**WORK ITEM:**
Please reproduce the line containing "Special Marks |" and every line after it in the records below, exactly and with nothing else.

**PROVIDED ENTRIES:**

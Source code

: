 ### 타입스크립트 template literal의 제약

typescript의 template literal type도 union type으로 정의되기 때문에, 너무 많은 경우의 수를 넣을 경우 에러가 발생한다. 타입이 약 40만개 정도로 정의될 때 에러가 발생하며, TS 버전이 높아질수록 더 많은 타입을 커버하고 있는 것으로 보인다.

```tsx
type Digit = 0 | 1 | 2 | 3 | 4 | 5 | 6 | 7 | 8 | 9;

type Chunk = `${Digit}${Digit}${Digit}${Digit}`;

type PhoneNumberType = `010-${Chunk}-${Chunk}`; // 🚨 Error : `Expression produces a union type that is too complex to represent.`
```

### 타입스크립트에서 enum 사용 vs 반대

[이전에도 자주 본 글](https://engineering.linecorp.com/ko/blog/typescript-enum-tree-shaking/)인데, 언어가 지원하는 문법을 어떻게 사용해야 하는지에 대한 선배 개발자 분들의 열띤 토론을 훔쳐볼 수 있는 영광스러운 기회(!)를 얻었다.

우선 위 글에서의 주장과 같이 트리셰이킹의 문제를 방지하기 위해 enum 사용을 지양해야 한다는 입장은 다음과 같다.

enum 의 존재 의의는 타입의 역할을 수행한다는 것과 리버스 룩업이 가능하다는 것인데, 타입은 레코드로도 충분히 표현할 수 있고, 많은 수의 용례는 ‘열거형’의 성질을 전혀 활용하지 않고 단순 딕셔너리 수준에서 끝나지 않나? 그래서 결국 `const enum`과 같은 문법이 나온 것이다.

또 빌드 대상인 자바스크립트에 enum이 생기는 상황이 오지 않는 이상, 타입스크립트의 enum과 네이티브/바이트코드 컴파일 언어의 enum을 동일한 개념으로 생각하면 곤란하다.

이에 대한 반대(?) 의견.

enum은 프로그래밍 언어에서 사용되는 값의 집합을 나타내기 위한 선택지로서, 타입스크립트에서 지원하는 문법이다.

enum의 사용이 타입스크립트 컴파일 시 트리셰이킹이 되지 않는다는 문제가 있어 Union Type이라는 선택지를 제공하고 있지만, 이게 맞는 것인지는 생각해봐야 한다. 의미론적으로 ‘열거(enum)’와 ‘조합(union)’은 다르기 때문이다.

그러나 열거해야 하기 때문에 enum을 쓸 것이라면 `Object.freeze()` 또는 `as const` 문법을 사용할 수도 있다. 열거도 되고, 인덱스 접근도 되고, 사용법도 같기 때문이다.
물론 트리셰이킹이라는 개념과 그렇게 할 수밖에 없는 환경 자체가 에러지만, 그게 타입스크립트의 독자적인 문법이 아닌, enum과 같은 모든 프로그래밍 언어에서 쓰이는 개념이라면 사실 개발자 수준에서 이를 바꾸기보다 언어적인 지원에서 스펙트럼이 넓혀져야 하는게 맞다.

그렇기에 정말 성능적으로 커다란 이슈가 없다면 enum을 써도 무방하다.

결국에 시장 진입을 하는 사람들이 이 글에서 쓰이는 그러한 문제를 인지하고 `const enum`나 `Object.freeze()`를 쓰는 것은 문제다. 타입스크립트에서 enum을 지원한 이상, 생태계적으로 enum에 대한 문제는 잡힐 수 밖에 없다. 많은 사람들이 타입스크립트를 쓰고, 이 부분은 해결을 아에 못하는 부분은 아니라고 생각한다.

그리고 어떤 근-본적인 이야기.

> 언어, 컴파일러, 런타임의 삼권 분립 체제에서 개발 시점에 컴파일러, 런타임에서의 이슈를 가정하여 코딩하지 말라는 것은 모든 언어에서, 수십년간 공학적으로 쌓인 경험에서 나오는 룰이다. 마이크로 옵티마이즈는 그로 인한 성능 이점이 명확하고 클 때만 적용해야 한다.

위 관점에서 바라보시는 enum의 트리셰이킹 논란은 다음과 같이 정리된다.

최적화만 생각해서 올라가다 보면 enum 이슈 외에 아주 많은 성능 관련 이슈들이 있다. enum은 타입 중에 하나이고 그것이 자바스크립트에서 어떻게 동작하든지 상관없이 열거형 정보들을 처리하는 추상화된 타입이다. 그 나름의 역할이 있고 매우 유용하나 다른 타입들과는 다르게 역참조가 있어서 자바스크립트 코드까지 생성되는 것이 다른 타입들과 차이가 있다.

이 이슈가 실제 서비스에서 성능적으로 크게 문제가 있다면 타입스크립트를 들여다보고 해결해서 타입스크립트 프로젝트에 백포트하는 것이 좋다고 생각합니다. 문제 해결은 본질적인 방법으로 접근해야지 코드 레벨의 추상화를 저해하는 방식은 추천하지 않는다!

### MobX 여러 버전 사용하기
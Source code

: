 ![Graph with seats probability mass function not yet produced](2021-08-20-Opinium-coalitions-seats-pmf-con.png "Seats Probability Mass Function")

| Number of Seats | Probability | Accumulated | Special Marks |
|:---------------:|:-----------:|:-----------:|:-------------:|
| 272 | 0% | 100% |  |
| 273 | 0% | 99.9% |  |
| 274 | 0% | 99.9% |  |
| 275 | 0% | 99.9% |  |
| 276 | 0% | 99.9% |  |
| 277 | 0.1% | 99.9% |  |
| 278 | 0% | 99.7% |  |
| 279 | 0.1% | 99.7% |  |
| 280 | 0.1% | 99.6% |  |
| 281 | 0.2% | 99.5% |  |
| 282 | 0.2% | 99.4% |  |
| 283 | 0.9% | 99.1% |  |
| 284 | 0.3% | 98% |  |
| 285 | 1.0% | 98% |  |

**OUTPUT BELOW:**
| Number of Seats | Probability | Accumulated | Special Marks |
|:---------------:|:-----------:|:-----------:|:-------------:|
| 272 | 0% | 100% |  |
| 273 | 0% | 99.9% |  |
| 274 | 0% | 99.9% |  |
| 275 | 0% | 99.9% |  |
| 276 | 0% | 99.9% |  |
| 277 | 0.1% | 99.9% |  |
| 278 | 0% | 99.7% |  |
| 279 | 0.1% | 99.7% |  |
| 280 | 0.1% | 99.6% |  |
| 281 | 0.2% | 99.5% |  |
| 282 | 0.2% | 99.4% |  |
| 283 | 0.9% | 99.1% |  |
| 284 | 0.3% | 98% |  |
| 285 | 1.0% | 98% |  |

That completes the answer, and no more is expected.